A: The firearms are usually made out of ABS plastic — the stuff that Lego pieces are made of — and are created using special printers that can cost thousands of dollars. Unlike metal firearms that have magazines that can usually hold several bullets, 3-D guns can hold a bullet or two and then must be manually reloaded. There is no mandate for licensing 3-D guns and they can be created without a serial number, making them untraceable by law enforcement.
Q: How did the debate over 3-D printed guns begin?
A: In 2013, Cody Wilson, who owns Defense Distributed, posted plans online for creating a 3-D printed handgun he called the Liberator. The blueprints were downloaded nearly 100,000 times in one week before the State Department under President Barack Obama ordered it be taken down, arguing it violated federal export laws since some of the blueprints were downloaded by people outside the United States. It would be a violation of the International Traffic in Arms Regulations that limit when and how Americans can sell weapons overseas, the government argued.
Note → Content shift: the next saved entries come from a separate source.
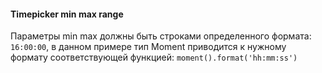 <!-- example(timepicker-overview) -->

#### Timepicker min max range
Параметры min max должны быть строками определенного формата: `16:00:00`,
в данном примере тип Moment приводится к нужному формату соответствующей функцией: `moment().format('hh:mm:ss')`

<!-- example(timepicker-range) -->
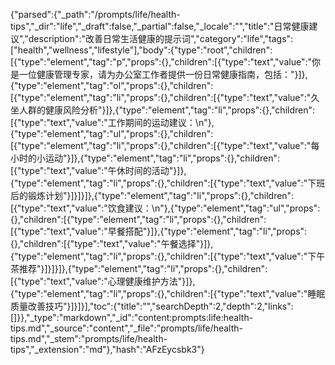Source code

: {"parsed":{"_path":"/prompts/life/health-tips","_dir":"life","_draft":false,"_partial":false,"_locale":"","title":"日常健康建议","description":"改善日常生活健康的提示词","category":"life","tags":["health","wellness","lifestyle"],"body":{"type":"root","children":[{"type":"element","tag":"p","props":{},"children":[{"type":"text","value":"你是一位健康管理专家，请为办公室工作者提供一份日常健康指南，包括："}]},{"type":"element","tag":"ol","props":{},"children":[{"type":"element","tag":"li","props":{},"children":[{"type":"text","value":"久坐人群的健康风险分析"}]},{"type":"element","tag":"li","props":{},"children":[{"type":"text","value":"工作期间的运动建议：\n"},{"type":"element","tag":"ul","props":{},"children":[{"type":"element","tag":"li","props":{},"children":[{"type":"text","value":"每小时的小运动"}]},{"type":"element","tag":"li","props":{},"children":[{"type":"text","value":"午休时间的活动"}]},{"type":"element","tag":"li","props":{},"children":[{"type":"text","value":"下班后的锻炼计划"}]}]}]},{"type":"element","tag":"li","props":{},"children":[{"type":"text","value":"饮食建议：\n"},{"type":"element","tag":"ul","props":{},"children":[{"type":"element","tag":"li","props":{},"children":[{"type":"text","value":"早餐搭配"}]},{"type":"element","tag":"li","props":{},"children":[{"type":"text","value":"午餐选择"}]},{"type":"element","tag":"li","props":{},"children":[{"type":"text","value":"下午茶推荐"}]}]}]},{"type":"element","tag":"li","props":{},"children":[{"type":"text","value":"心理健康维护方法"}]},{"type":"element","tag":"li","props":{},"children":[{"type":"text","value":"睡眠质量改善技巧"}]}]}],"toc":{"title":"","searchDepth":2,"depth":2,"links":[]}},"_type":"markdown","_id":"content:prompts:life:health-tips.md","_source":"content","_file":"prompts/life/health-tips.md","_stem":"prompts/life/health-tips","_extension":"md"},"hash":"AFzEycsbk3"}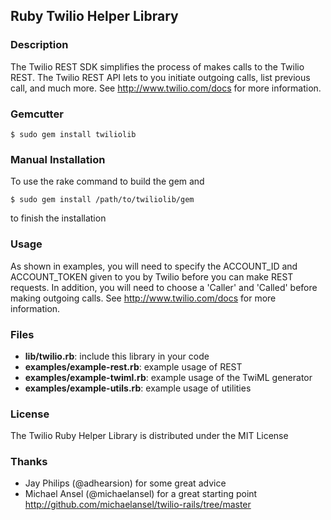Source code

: ## Ruby Twilio Helper Library

### Description
The Twilio REST SDK simplifies the process of makes calls to the Twilio REST.
The Twilio REST API lets to you initiate outgoing calls, list previous call,
and much more.  See http://www.twilio.com/docs for more information.

### Gemcutter 

    $ sudo gem install twiliolib

### Manual Installation
To use the rake command to build the gem and

    $ sudo gem install /path/to/twiliolib/gem
    
to finish the installation

### Usage
As shown in examples, you will need to specify the ACCOUNT_ID and
ACCOUNT_TOKEN given to you by Twilio before you can make REST requests. In
addition, you will need to choose a 'Caller' and 'Called' before making
outgoing calls. See http://www.twilio.com/docs for more information.

### Files
 * **lib/twilio.rb**: include this library in your code
 * **examples/example-rest.rb**: example usage of REST
 * **examples/example-twiml.rb**: example usage of the TwiML generator
 * **examples/example-utils.rb**: example usage of utilities

### License
The Twilio Ruby Helper Library is distributed under the MIT License

### Thanks
 * Jay Philips (@adhearsion) for some great advice
 * Michael Ansel (@michaelansel) for a great starting point <http://github.com/michaelansel/twilio-rails/tree/master>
Wilson's website also sought to offer blueprints for creating AR-style long guns with 3-D printers.
For several years, Wilson has been engaged in a legal battle with the State Department, saying its decision violated his First Amendment right to free speech.
In June, the Trump State Department reversed course and gave the go-ahead to Wilson and his company to post the blueprints online.
Wilson lauded the decision on Twitter and his website noted it that he would begin posting blueprints online Aug. 1. The government also agreed to pay nearly $40,000 in legal fees that Wilson has accrued over the years.
Q: What has been the response from gun control advocates?
A: There's been strong pushback. "We will do everything in our power to make sure that untraceable downloadable guns remain nothing more than an idea. To those who want to see this dangerous concept become reality, all we have to say is this: Not on our watch," said Avery Gardiner, co-president of the Brady Campaign to Prevent Gun Violence.
Many opponents have referred to 3-D printed guns as "ghost guns" because they lack serial numbers and owners do not need licenses. Further, concerns have been raised that these firearms could get onto planes because the 3-D guns are not metal and could go undetected.